▶ What you will do
Drop all images and give the records again exactly.

▶ Exercise data
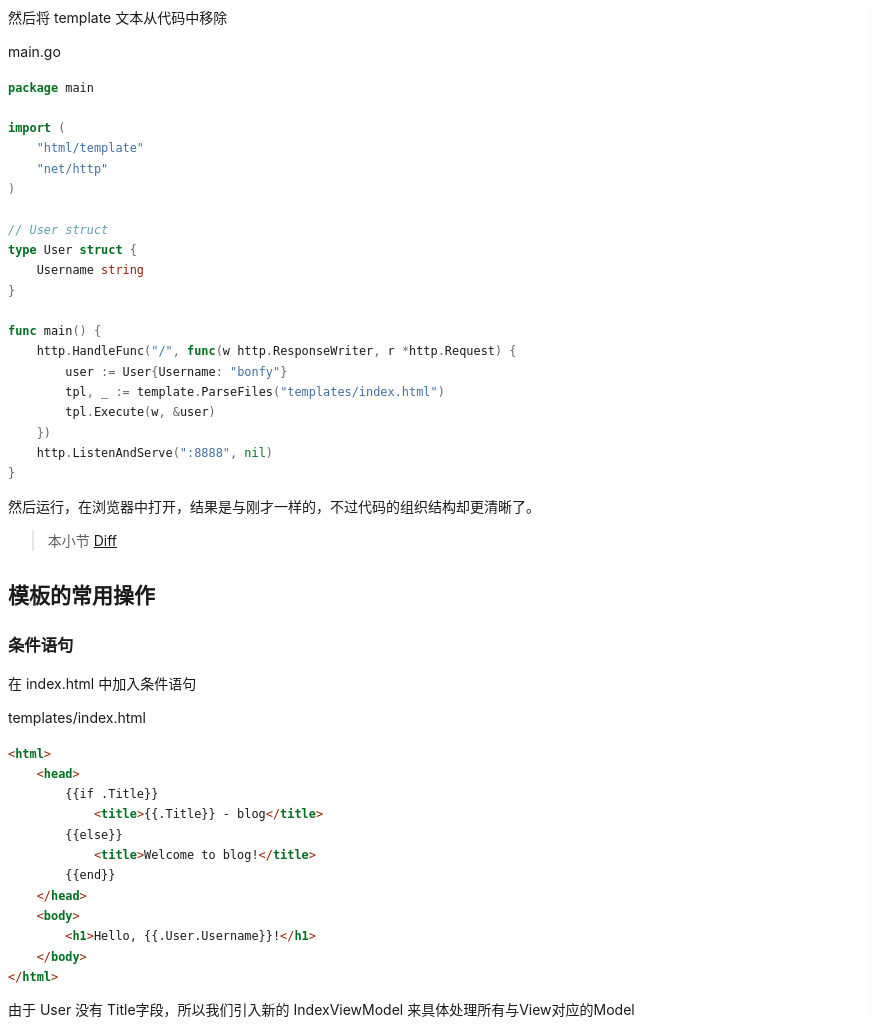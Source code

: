 然后将 template 文本从代码中移除

main.go

```go
package main

import (
    "html/template"
    "net/http"
)

// User struct
type User struct {
    Username string
}

func main() {
    http.HandleFunc("/", func(w http.ResponseWriter, r *http.Request) {
        user := User{Username: "bonfy"}
        tpl, _ := template.ParseFiles("templates/index.html")
        tpl.Execute(w, &user)
    })
    http.ListenAndServe(":8888", nil)
}
```

然后运行，在浏览器中打开，结果是与刚才一样的，不过代码的组织结构却更清晰了。

> 本小节 [Diff](https://github.com/bonfy/go-mega-code/commit/cca162aa6510f6d8bf96cb21ef8aed5ea0a1a1a1)

## 模板的常用操作

### 条件语句

在 index.html 中加入条件语句

templates/index.html

```html
<html>
    <head>
        {{if .Title}}
            <title>{{.Title}} - blog</title>
        {{else}}
            <title>Welcome to blog!</title>
        {{end}}
    </head>
    <body>
        <h1>Hello, {{.User.Username}}!</h1>
    </body>
</html>
```

由于 User 没有 Title字段，所以我们引入新的 IndexViewModel 来具体处理所有与View对应的Model
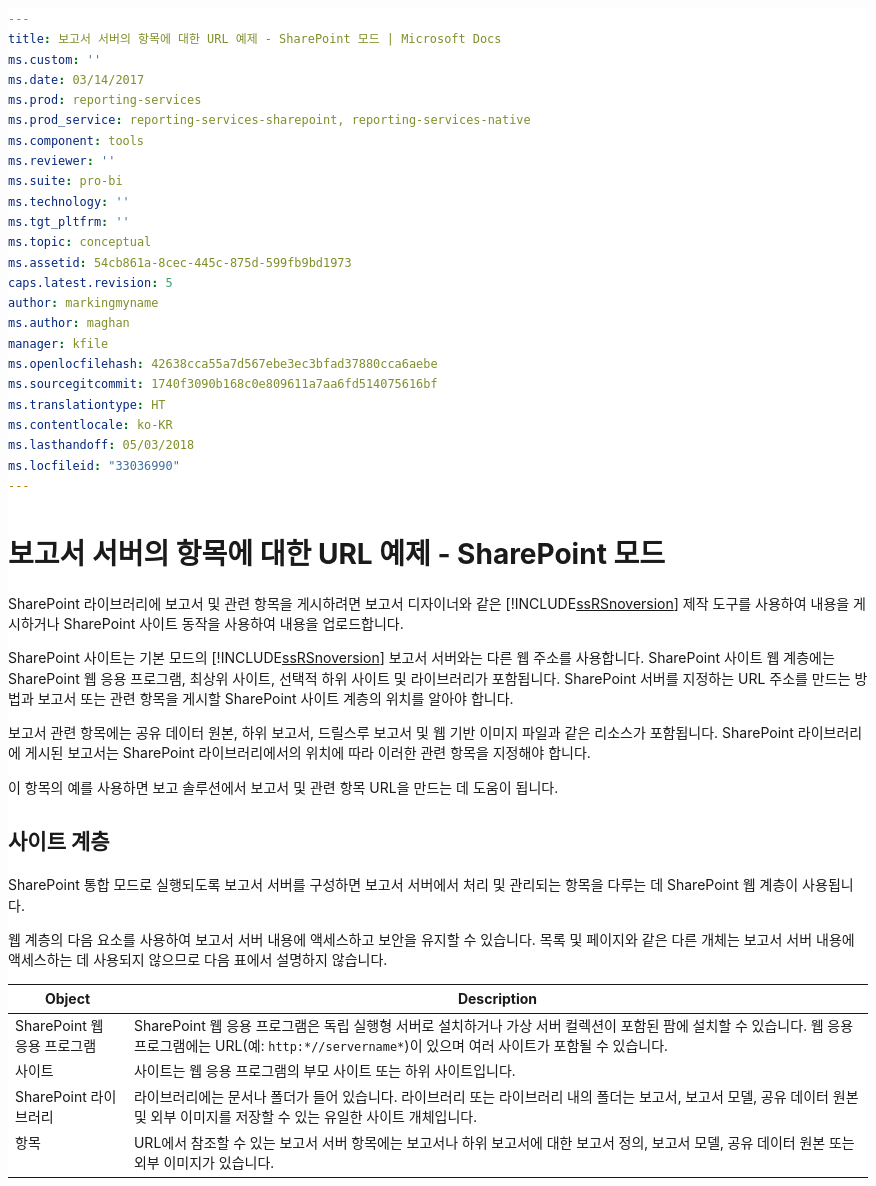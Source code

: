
 ```yaml
---
title: 보고서 서버의 항목에 대한 URL 예제 - SharePoint 모드 | Microsoft Docs
ms.custom: ''
ms.date: 03/14/2017
ms.prod: reporting-services
ms.prod_service: reporting-services-sharepoint, reporting-services-native
ms.component: tools
ms.reviewer: ''
ms.suite: pro-bi
ms.technology: ''
ms.tgt_pltfrm: ''
ms.topic: conceptual
ms.assetid: 54cb861a-8cec-445c-875d-599fb9bd1973
caps.latest.revision: 5
author: markingmyname
ms.author: maghan
manager: kfile
ms.openlocfilehash: 42638cca55a7d567ebe3ec3bfad37880cca6aebe
ms.sourcegitcommit: 1740f3090b168c0e809611a7aa6fd514075616bf
ms.translationtype: HT
ms.contentlocale: ko-KR
ms.lasthandoff: 05/03/2018
ms.locfileid: "33036990"
---
```

# <a name="url-examples-for-items-on-a-report-server---sharepoint-mode"></a>보고서 서버의 항목에 대한 URL 예제 - SharePoint 모드
  SharePoint 라이브러리에 보고서 및 관련 항목을 게시하려면 보고서 디자이너와 같은 [!INCLUDE[ssRSnoversion](../../includes/ssrsnoversion-md.md)] 제작 도구를 사용하여 내용을 게시하거나 SharePoint 사이트 동작을 사용하여 내용을 업로드합니다.  
  
 SharePoint 사이트는 기본 모드의 [!INCLUDE[ssRSnoversion](../../includes/ssrsnoversion-md.md)] 보고서 서버와는 다른 웹 주소를 사용합니다. SharePoint 사이트 웹 계층에는 SharePoint 웹 응용 프로그램, 최상위 사이트, 선택적 하위 사이트 및 라이브러리가 포함됩니다. SharePoint 서버를 지정하는 URL 주소를 만드는 방법과 보고서 또는 관련 항목을 게시할 SharePoint 사이트 계층의 위치를 알아야 합니다.  
  
 보고서 관련 항목에는 공유 데이터 원본, 하위 보고서, 드릴스루 보고서 및 웹 기반 이미지 파일과 같은 리소스가 포함됩니다. SharePoint 라이브러리에 게시된 보고서는 SharePoint 라이브러리에서의 위치에 따라 이러한 관련 항목을 지정해야 합니다.  
  
 이 항목의 예를 사용하면 보고 솔루션에서 보고서 및 관련 항목 URL을 만드는 데 도움이 됩니다.  
  
## <a name="site-hierarchy"></a>사이트 계층  
 SharePoint 통합 모드로 실행되도록 보고서 서버를 구성하면 보고서 서버에서 처리 및 관리되는 항목을 다루는 데 SharePoint 웹 계층이 사용됩니다.  
  
 웹 계층의 다음 요소를 사용하여 보고서 서버 내용에 액세스하고 보안을 유지할 수 있습니다. 목록 및 페이지와 같은 다른 개체는 보고서 서버 내용에 액세스하는 데 사용되지 않으므로 다음 표에서 설명하지 않습니다.  
  
|Object|Description|  
|------------|-----------------|  
|SharePoint 웹 응용 프로그램|SharePoint 웹 응용 프로그램은 독립 실행형 서버로 설치하거나 가상 서버 컬렉션이 포함된 팜에 설치할 수 있습니다. 웹 응용 프로그램에는 URL(예: `http:*//servername*`)이 있으며 여러 사이트가 포함될 수 있습니다.|  
|사이트|사이트는 웹 응용 프로그램의 부모 사이트 또는 하위 사이트입니다.|  
|SharePoint 라이브러리|라이브러리에는 문서나 폴더가 들어 있습니다. 라이브러리 또는 라이브러리 내의 폴더는 보고서, 보고서 모델, 공유 데이터 원본 및 외부 이미지를 저장할 수 있는 유일한 사이트 개체입니다.|  
|항목|URL에서 참조할 수 있는 보고서 서버 항목에는 보고서나 하위 보고서에 대한 보고서 정의, 보고서 모델, 공유 데이터 원본 또는 외부 이미지가 있습니다.|  
  
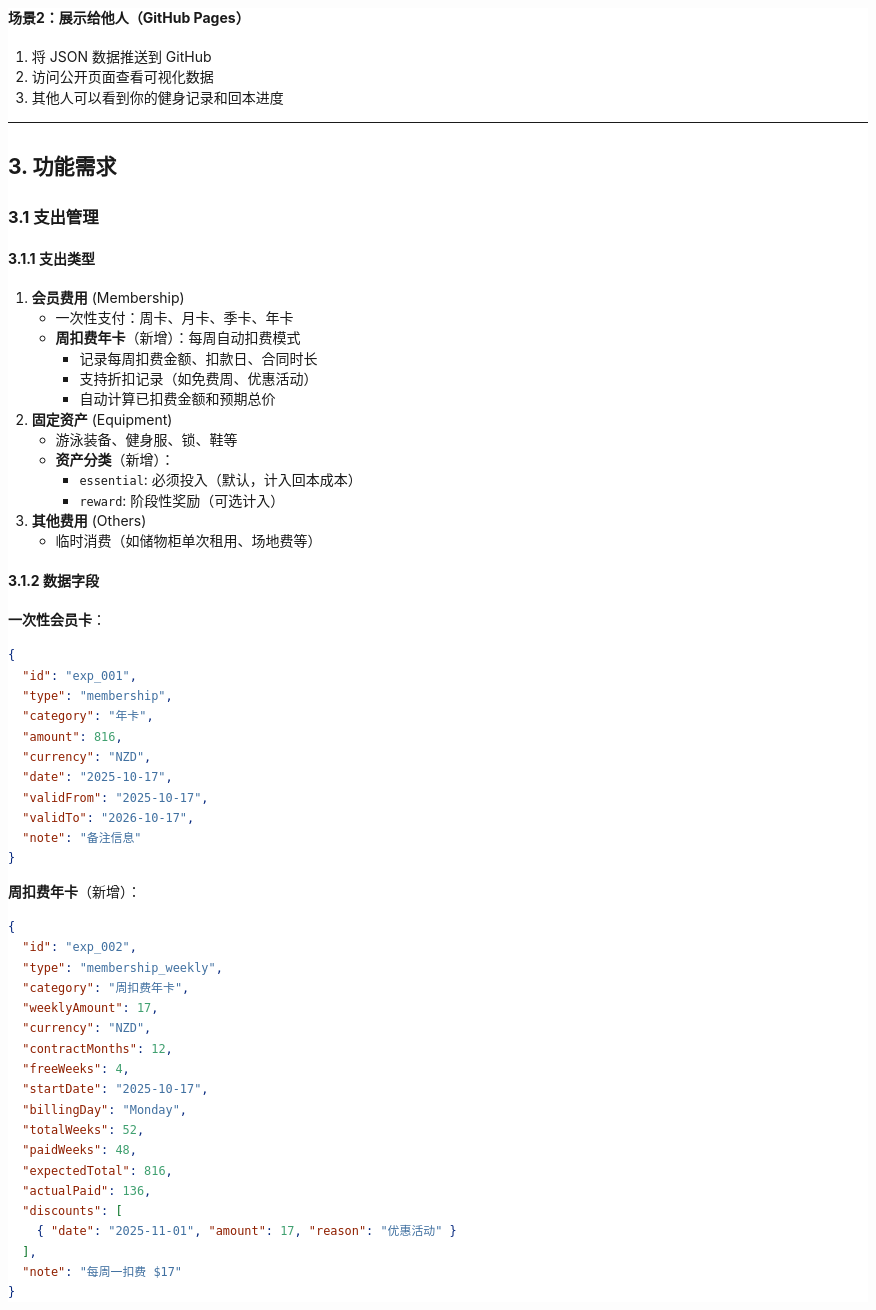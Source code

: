 #### 场景2：展示给他人（GitHub Pages）
1. 将 JSON 数据推送到 GitHub
2. 访问公开页面查看可视化数据
3. 其他人可以看到你的健身记录和回本进度

---

## 3. 功能需求

### 3.1 支出管理

#### 3.1.1 支出类型
1. **会员费用** (Membership)
   - 一次性支付：周卡、月卡、季卡、年卡
   - **周扣费年卡**（新增）：每周自动扣费模式
     - 记录每周扣费金额、扣款日、合同时长
     - 支持折扣记录（如免费周、优惠活动）
     - 自动计算已扣费金额和预期总价
2. **固定资产** (Equipment)
   - 游泳装备、健身服、锁、鞋等
   - **资产分类**（新增）：
     - `essential`: 必须投入（默认，计入回本成本）
     - `reward`: 阶段性奖励（可选计入）
3. **其他费用** (Others)
   - 临时消费（如储物柜单次租用、场地费等）

#### 3.1.2 数据字段

**一次性会员卡**：
```json
{
  "id": "exp_001",
  "type": "membership",
  "category": "年卡",
  "amount": 816,
  "currency": "NZD",
  "date": "2025-10-17",
  "validFrom": "2025-10-17",
  "validTo": "2026-10-17",
  "note": "备注信息"
}
```

**周扣费年卡**（新增）：
```json
{
  "id": "exp_002",
  "type": "membership_weekly",
  "category": "周扣费年卡",
  "weeklyAmount": 17,
  "currency": "NZD",
  "contractMonths": 12,
  "freeWeeks": 4,
  "startDate": "2025-10-17",
  "billingDay": "Monday",
  "totalWeeks": 52,
  "paidWeeks": 48,
  "expectedTotal": 816,
  "actualPaid": 136,
  "discounts": [
    { "date": "2025-11-01", "amount": 17, "reason": "优惠活动" }
  ],
  "note": "每周一扣费 $17"
}
```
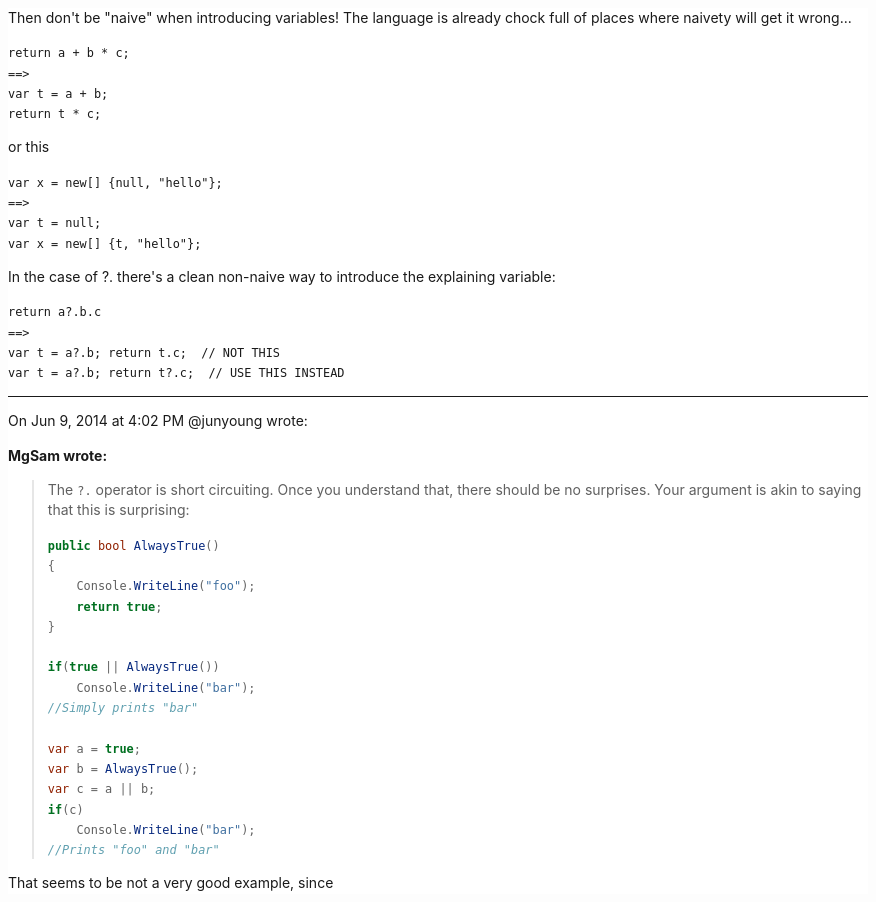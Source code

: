 Then don't be "naive" when introducing variables! The language is already chock full of places where naivety will get it wrong...
```
return a + b * c;
==>
var t = a + b;
return t * c;
```
or this
```
var x = new[] {null, "hello"};
==>
var t = null;
var x = new[] {t, "hello"};
```

In the case of ?. there's a clean non-naive way to introduce the explaining variable:
```
return a?.b.c
==>
var t = a?.b; return t.c;  // NOT THIS
var t = a?.b; return t?.c;  // USE THIS INSTEAD
```




---

On Jun 9, 2014 at 4:02 PM @junyoung wrote:

**MgSam wrote:**
> The `?.` operator is short circuiting. Once you understand that, there should be no surprises. Your argument is akin to saying that this is surprising:
> 
> ``` C#
> public bool AlwaysTrue()
> {
>     Console.WriteLine("foo");
>     return true;
> }
> 
> if(true || AlwaysTrue())
>     Console.WriteLine("bar"); 
> //Simply prints "bar"
> 
> var a = true;
> var b = AlwaysTrue();
> var c = a || b;
> if(c)
>     Console.WriteLine("bar");
> //Prints "foo" and "bar"
> ```

That seems to be not a very good example, since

▶ Exercise solution
Source code

: 然后将 template 文本从代码中移除

main.go

```go
package main

import (
    "html/template"
    "net/http"
)

// User struct
type User struct {
    Username string
}

func main() {
    http.HandleFunc("/", func(w http.ResponseWriter, r *http.Request) {
        user := User{Username: "bonfy"}
        tpl, _ := template.ParseFiles("templates/index.html")
        tpl.Execute(w, &user)
    })
    http.ListenAndServe(":8888", nil)
}
```

然后运行，在浏览器中打开，结果是与刚才一样的，不过代码的组织结构却更清晰了。

> 本小节 [Diff](https://github.com/bonfy/go-mega-code/commit/cca162aa6510f6d8bf96cb21ef8aed5ea0a1a1a1)

## 模板的常用操作

### 条件语句

在 index.html 中加入条件语句

templates/index.html

```html
<html>
    <head>
        {{if .Title}}
            <title>{{.Title}} - blog</title>
        {{else}}
            <title>Welcome to blog!</title>
        {{end}}
    </head>
    <body>
        <h1>Hello, {{.User.Username}}!</h1>
    </body>
</html>
```

由于 User 没有 Title字段，所以我们引入新的 IndexViewModel 来具体处理所有与View对应的Model
Source code

:
 ```yaml
---
title: 보고서 서버의 항목에 대한 URL 예제 - SharePoint 모드 | Microsoft Docs
ms.custom: ''
ms.date: 03/14/2017
ms.prod: reporting-services
ms.prod_service: reporting-services-sharepoint, reporting-services-native
ms.component: tools
ms.reviewer: ''
ms.suite: pro-bi
ms.technology: ''
ms.tgt_pltfrm: ''
ms.topic: conceptual
ms.assetid: 54cb861a-8cec-445c-875d-599fb9bd1973
caps.latest.revision: 5
author: markingmyname
ms.author: maghan
manager: kfile
ms.openlocfilehash: 42638cca55a7d567ebe3ec3bfad37880cca6aebe
ms.sourcegitcommit: 1740f3090b168c0e809611a7aa6fd514075616bf
ms.translationtype: HT
ms.contentlocale: ko-KR
ms.lasthandoff: 05/03/2018
ms.locfileid: "33036990"
---
```

# <a name="url-examples-for-items-on-a-report-server---sharepoint-mode"></a>보고서 서버의 항목에 대한 URL 예제 - SharePoint 모드
  SharePoint 라이브러리에 보고서 및 관련 항목을 게시하려면 보고서 디자이너와 같은 [!INCLUDE[ssRSnoversion](../../includes/ssrsnoversion-md.md)] 제작 도구를 사용하여 내용을 게시하거나 SharePoint 사이트 동작을 사용하여 내용을 업로드합니다.  
  
 SharePoint 사이트는 기본 모드의 [!INCLUDE[ssRSnoversion](../../includes/ssrsnoversion-md.md)] 보고서 서버와는 다른 웹 주소를 사용합니다. SharePoint 사이트 웹 계층에는 SharePoint 웹 응용 프로그램, 최상위 사이트, 선택적 하위 사이트 및 라이브러리가 포함됩니다. SharePoint 서버를 지정하는 URL 주소를 만드는 방법과 보고서 또는 관련 항목을 게시할 SharePoint 사이트 계층의 위치를 알아야 합니다.  
  
 보고서 관련 항목에는 공유 데이터 원본, 하위 보고서, 드릴스루 보고서 및 웹 기반 이미지 파일과 같은 리소스가 포함됩니다. SharePoint 라이브러리에 게시된 보고서는 SharePoint 라이브러리에서의 위치에 따라 이러한 관련 항목을 지정해야 합니다.  
  
 이 항목의 예를 사용하면 보고 솔루션에서 보고서 및 관련 항목 URL을 만드는 데 도움이 됩니다.  
  
## <a name="site-hierarchy"></a>사이트 계층  
 SharePoint 통합 모드로 실행되도록 보고서 서버를 구성하면 보고서 서버에서 처리 및 관리되는 항목을 다루는 데 SharePoint 웹 계층이 사용됩니다.  
  
 웹 계층의 다음 요소를 사용하여 보고서 서버 내용에 액세스하고 보안을 유지할 수 있습니다. 목록 및 페이지와 같은 다른 개체는 보고서 서버 내용에 액세스하는 데 사용되지 않으므로 다음 표에서 설명하지 않습니다.  
  
|Object|Description|  
|------------|-----------------|  
|SharePoint 웹 응용 프로그램|SharePoint 웹 응용 프로그램은 독립 실행형 서버로 설치하거나 가상 서버 컬렉션이 포함된 팜에 설치할 수 있습니다. 웹 응용 프로그램에는 URL(예: `http:*//servername*`)이 있으며 여러 사이트가 포함될 수 있습니다.|  
|사이트|사이트는 웹 응용 프로그램의 부모 사이트 또는 하위 사이트입니다.|  
|SharePoint 라이브러리|라이브러리에는 문서나 폴더가 들어 있습니다. 라이브러리 또는 라이브러리 내의 폴더는 보고서, 보고서 모델, 공유 데이터 원본 및 외부 이미지를 저장할 수 있는 유일한 사이트 개체입니다.|  
|항목|URL에서 참조할 수 있는 보고서 서버 항목에는 보고서나 하위 보고서에 대한 보고서 정의, 보고서 모델, 공유 데이터 원본 또는 외부 이미지가 있습니다.|  
  
Source code

: #### 场景2：展示给他人（GitHub Pages）
1. 将 JSON 数据推送到 GitHub
2. 访问公开页面查看可视化数据
3. 其他人可以看到你的健身记录和回本进度

---

## 3. 功能需求

### 3.1 支出管理

#### 3.1.1 支出类型
1. **会员费用** (Membership)
   - 一次性支付：周卡、月卡、季卡、年卡
   - **周扣费年卡**（新增）：每周自动扣费模式
     - 记录每周扣费金额、扣款日、合同时长
     - 支持折扣记录（如免费周、优惠活动）
     - 自动计算已扣费金额和预期总价
2. **固定资产** (Equipment)
   - 游泳装备、健身服、锁、鞋等
   - **资产分类**（新增）：
     - `essential`: 必须投入（默认，计入回本成本）
     - `reward`: 阶段性奖励（可选计入）
3. **其他费用** (Others)
   - 临时消费（如储物柜单次租用、场地费等）

#### 3.1.2 数据字段

**一次性会员卡**：
```json
{
  "id": "exp_001",
  "type": "membership",
  "category": "年卡",
  "amount": 816,
  "currency": "NZD",
  "date": "2025-10-17",
  "validFrom": "2025-10-17",
  "validTo": "2026-10-17",
  "note": "备注信息"
}
```

**周扣费年卡**（新增）：
```json
{
  "id": "exp_002",
  "type": "membership_weekly",
  "category": "周扣费年卡",
  "weeklyAmount": 17,
  "currency": "NZD",
  "contractMonths": 12,
  "freeWeeks": 4,
  "startDate": "2025-10-17",
  "billingDay": "Monday",
  "totalWeeks": 52,
  "paidWeeks": 48,
  "expectedTotal": 816,
  "actualPaid": 136,
  "discounts": [
    { "date": "2025-11-01", "amount": 17, "reason": "优惠活动" }
  ],
  "note": "每周一扣费 $17"
}
```
Source code

: Then don't be "naive" when introducing variables! The language is already chock full of places where naivety will get it wrong...
```
return a + b * c;
==>
var t = a + b;
return t * c;
```
or this
```
var x = new[] {null, "hello"};
==>
var t = null;
var x = new[] {t, "hello"};
```

In the case of ?. there's a clean non-naive way to introduce the explaining variable:
```
return a?.b.c
==>
var t = a?.b; return t.c;  // NOT THIS
var t = a?.b; return t?.c;  // USE THIS INSTEAD
```




---

On Jun 9, 2014 at 4:02 PM @junyoung wrote:

**MgSam wrote:**
> The `?.` operator is short circuiting. Once you understand that, there should be no surprises. Your argument is akin to saying that this is surprising:
> 
> ``` C#
> public bool AlwaysTrue()
> {
>     Console.WriteLine("foo");
>     return true;
> }
> 
> if(true || AlwaysTrue())
>     Console.WriteLine("bar"); 
> //Simply prints "bar"
> 
> var a = true;
> var b = AlwaysTrue();
> var c = a || b;
> if(c)
>     Console.WriteLine("bar");
> //Prints "foo" and "bar"
> ```

That seems to be not a very good example, since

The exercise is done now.